The app creates a file called 'history.zip' and uploads that file to a server based in China. Unpacking the zip file reveals the browsing history of all the browsers you have installed including Safari. Additionally, the app also captures data from all the apps you've downloaded.
Despite being a "popular" app, Adware Doctor has quite the checkered past. For example, it has blatantly violated App Store rules by attempting to elevate privileges in 2016 by using AppleScript. It was also caught using the name "Adware Medic" which was already being used by an existing app at the time. Apple pulled it from the Mac App Store only to reinstate it once the name was changed to the current Adware Doctor. Also, Wardle points out that many of the good reviews are likely fake in an effort to attract more users.

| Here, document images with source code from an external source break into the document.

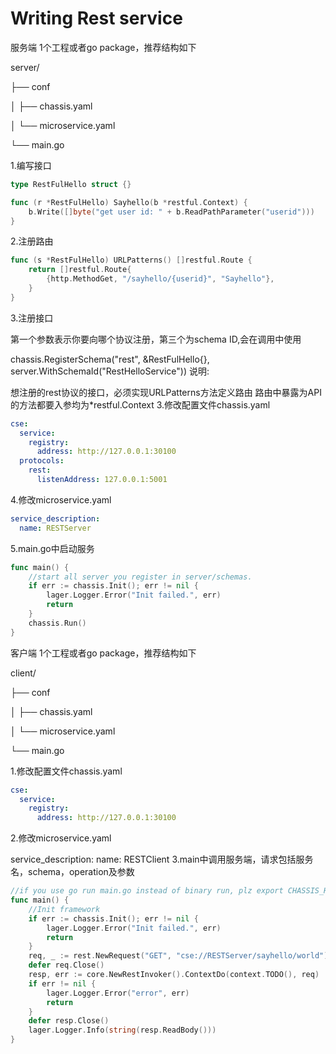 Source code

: Writing Rest service
==========================
服务端
1个工程或者go package，推荐结构如下

server/

├── conf

│ ├── chassis.yaml

│ └── microservice.yaml

└── main.go

1.编写接口
```go
type RestFulHello struct {}

func (r *RestFulHello) Sayhello(b *restful.Context) {
    b.Write([]byte("get user id: " + b.ReadPathParameter("userid")))
}
```
2.注册路由
```go
func (s *RestFulHello) URLPatterns() []restful.Route {
    return []restful.Route{
        {http.MethodGet, "/sayhello/{userid}", "Sayhello"},
    }
}
```
3.注册接口

第一个参数表示你要向哪个协议注册，第三个为schema ID,会在调用中使用

chassis.RegisterSchema("rest", &RestFulHello{}, server.WithSchemaId("RestHelloService"))
说明:

想注册的rest协议的接口，必须实现URLPatterns方法定义路由
路由中暴露为API的方法都要入参均为*restful.Context
3.修改配置文件chassis.yaml
```yaml
cse:
  service:
    registry:
      address: http://127.0.0.1:30100
  protocols:
    rest:
      listenAddress: 127.0.0.1:5001
```
4.修改microservice.yaml
```yaml
service_description:
  name: RESTServer
```
5.main.go中启动服务
```go
func main() {
    //start all server you register in server/schemas.
    if err := chassis.Init(); err != nil {
        lager.Logger.Error("Init failed.", err)
        return
    }
    chassis.Run()
}
```
客户端
1个工程或者go package，推荐结构如下

client/

├── conf

│ ├── chassis.yaml

│ └── microservice.yaml

└── main.go

1.修改配置文件chassis.yaml
```yaml
cse:
  service:
    registry:
      address: http://127.0.0.1:30100
```
2.修改microservice.yaml

service_description:
  name: RESTClient
3.main中调用服务端，请求包括服务名，schema，operation及参数
```go
//if you use go run main.go instead of binary run, plz export CHASSIS_HOME=/path/to/conf/folder
func main() {
    //Init framework
    if err := chassis.Init(); err != nil {
        lager.Logger.Error("Init failed.", err)
        return
    }
    req, _ := rest.NewRequest("GET", "cse://RESTServer/sayhello/world")
    defer req.Close()
    resp, err := core.NewRestInvoker().ContextDo(context.TODO(), req)
    if err != nil {
        lager.Logger.Error("error", err)
        return
    }
    defer resp.Close()
    lager.Logger.Info(string(resp.ReadBody()))
}
```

What's most alarming is that despite being notified about this a month ago, Apple has still refused to take action on an application that clearly violates privacy. Apple openly promotes both the Mac and iOS App Stores as the safest way to install applications specifically to avoid rogue applications like Adware Doctor. Presumably, every app is reviewed before it's allowed in the store and when there are issues, Apple is usually quick to remove it.
While the app itself is still available, the server itself is down (probably due to this revelation). On a positive note, Wardle's in-depth reverse engineering of the app is quite the lesson in cyber-security.